E-Mote (click on arrow for detail)Two Electric Guitars and Korg MS-20
This song was composed by bricolage as opposed to intent. In fact I had to ask Macleod what exactly what I was doing with guitar one because I could not figure out the key. This project is a single night composition and record and some times it shows in the playing. The recreational combustibles don't help precision either. One of great lessons a young father learns that is it is good to show emotion or E-Mote as it were.
A Decent into Madness (click on arrow for detail)Acoustic Guitar, Bass, Korg MS-20
I love Brooklyn my baby Tullya is there and the sky is always blue when I'm with her. One of the things I love is the late evenings in Jake's study after the girls go to bed smoking cigarettes and getting a music lesson. Hearing Jake talk about music is like listening to poetry, I don't understand it but its sounds so very good. I'm always both exhausted and invigorated if such a thing is possible after one of these sessions. My brain hurts from trying to stuff way too much information into its limited space and I can't wait to get to work misapplying the lessons I misunderstood. This song is the result of a long conversation about building tension using diminished scales. I try to show the rising tension that results from chaos that is a young growing family and resolve it into to moments of bliss that make it all worth it
D'stroyer (click on arrow for detail)Electric Guitar, Bass, Korg MS-20 and Spoken Word
If you listen to the bass line of this song it is in my opinion really quite upbeat. The bass line is in a major key and builds a nice foundation, representing the work done building a family. The super distorted guitar is in a minor key and tries to undo the hard work of the bass. This song represents that part of us that would tear down what we have built. As a subtext it also represents those fears we have about the world we have brought our children into. Most of us I think are successful in resiting the destroyer but we can't hide from it. The song is probably way too long. This is because the bass line which I composed first was just so much fun to play. Oh yeah, the spoken word warning is there because being a bit of a head banger (from time to time) I gave myself a sore neck listening to it the first few times.
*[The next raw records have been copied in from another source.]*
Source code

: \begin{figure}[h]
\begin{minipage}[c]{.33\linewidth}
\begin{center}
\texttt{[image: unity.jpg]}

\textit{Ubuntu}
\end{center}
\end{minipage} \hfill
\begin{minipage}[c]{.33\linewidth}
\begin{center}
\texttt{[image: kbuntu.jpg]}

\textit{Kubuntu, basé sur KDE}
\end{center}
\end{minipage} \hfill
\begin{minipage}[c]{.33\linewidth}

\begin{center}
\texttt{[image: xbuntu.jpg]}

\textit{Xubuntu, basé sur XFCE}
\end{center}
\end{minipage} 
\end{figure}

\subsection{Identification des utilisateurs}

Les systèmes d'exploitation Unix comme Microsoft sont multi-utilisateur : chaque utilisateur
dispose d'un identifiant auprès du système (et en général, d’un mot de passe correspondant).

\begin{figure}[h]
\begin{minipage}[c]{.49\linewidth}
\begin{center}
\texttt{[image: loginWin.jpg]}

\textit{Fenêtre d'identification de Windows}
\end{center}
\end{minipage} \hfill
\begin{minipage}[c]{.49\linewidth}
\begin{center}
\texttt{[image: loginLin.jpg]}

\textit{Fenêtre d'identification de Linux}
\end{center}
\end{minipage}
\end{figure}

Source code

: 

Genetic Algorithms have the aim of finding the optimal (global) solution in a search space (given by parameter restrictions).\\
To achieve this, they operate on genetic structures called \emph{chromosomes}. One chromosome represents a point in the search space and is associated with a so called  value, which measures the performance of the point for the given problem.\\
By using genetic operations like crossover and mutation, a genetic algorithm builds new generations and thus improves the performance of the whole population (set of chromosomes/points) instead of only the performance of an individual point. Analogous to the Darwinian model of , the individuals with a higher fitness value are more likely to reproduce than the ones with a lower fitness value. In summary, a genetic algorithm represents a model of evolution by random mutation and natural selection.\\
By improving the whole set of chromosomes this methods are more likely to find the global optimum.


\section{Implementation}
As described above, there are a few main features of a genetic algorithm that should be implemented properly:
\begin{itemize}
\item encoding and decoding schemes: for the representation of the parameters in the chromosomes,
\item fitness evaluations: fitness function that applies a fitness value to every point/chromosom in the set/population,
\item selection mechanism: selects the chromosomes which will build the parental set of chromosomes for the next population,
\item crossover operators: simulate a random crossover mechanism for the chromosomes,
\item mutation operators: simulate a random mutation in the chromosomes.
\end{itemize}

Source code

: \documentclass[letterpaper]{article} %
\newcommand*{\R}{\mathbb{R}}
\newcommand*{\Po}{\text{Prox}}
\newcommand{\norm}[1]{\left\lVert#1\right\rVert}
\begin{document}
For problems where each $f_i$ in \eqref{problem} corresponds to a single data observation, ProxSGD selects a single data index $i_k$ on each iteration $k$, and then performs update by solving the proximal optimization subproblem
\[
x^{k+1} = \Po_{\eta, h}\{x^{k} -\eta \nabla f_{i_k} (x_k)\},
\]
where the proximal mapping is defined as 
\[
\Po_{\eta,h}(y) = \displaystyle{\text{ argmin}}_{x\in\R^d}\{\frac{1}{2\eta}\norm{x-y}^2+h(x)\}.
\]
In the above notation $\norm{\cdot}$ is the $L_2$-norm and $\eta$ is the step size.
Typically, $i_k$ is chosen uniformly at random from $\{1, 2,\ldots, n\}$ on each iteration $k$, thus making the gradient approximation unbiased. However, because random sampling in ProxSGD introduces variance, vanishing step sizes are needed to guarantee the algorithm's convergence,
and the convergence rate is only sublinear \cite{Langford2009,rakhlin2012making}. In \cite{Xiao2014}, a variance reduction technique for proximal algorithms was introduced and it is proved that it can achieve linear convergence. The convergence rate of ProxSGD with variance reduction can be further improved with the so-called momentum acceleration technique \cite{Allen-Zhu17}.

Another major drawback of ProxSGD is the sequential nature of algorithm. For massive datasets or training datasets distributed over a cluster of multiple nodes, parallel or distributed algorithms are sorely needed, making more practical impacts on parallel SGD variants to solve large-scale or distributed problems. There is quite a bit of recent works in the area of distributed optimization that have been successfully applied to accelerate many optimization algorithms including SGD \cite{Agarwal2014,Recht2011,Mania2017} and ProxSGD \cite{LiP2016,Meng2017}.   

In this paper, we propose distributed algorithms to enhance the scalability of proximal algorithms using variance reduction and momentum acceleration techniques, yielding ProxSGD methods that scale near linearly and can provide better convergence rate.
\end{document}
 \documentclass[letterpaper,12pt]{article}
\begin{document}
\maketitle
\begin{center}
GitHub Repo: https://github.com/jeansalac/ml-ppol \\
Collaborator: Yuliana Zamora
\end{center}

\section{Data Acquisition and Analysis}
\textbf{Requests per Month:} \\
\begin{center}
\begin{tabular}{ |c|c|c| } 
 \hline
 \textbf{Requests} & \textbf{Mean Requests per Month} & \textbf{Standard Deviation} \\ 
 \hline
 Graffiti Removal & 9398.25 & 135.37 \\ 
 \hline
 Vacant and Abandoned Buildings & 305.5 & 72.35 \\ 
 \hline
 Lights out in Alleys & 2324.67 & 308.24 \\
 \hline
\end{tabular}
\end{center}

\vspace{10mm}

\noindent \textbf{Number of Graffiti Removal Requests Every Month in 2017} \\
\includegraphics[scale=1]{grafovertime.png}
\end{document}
coDa (click on arrow for detail)Two Electric Guitars
What can I say another one nighter (composition and record). This song is in the same key as preluDe and follows the same chord structure. Many of the licks I play on the acoustic on preluDe are here but played with hesitation. The intent was to express the joy of anticipation is gone. I feel just melancholy when I play it. It represents to me the empty nest. That the best most important job a man can ever have is over for me. I laid the guitar one track with a distorted electric guitar and then just let all my emotions pour out on the second guitar track with a digital delay. The delay I hope gives it the nostalgic wistful melancholy I was feeling. I was pretty much(actually literally) in tears by the last few notes of the song. I may be able to play it better now that I have been playing it for a while but I will probably never play it as well as that night.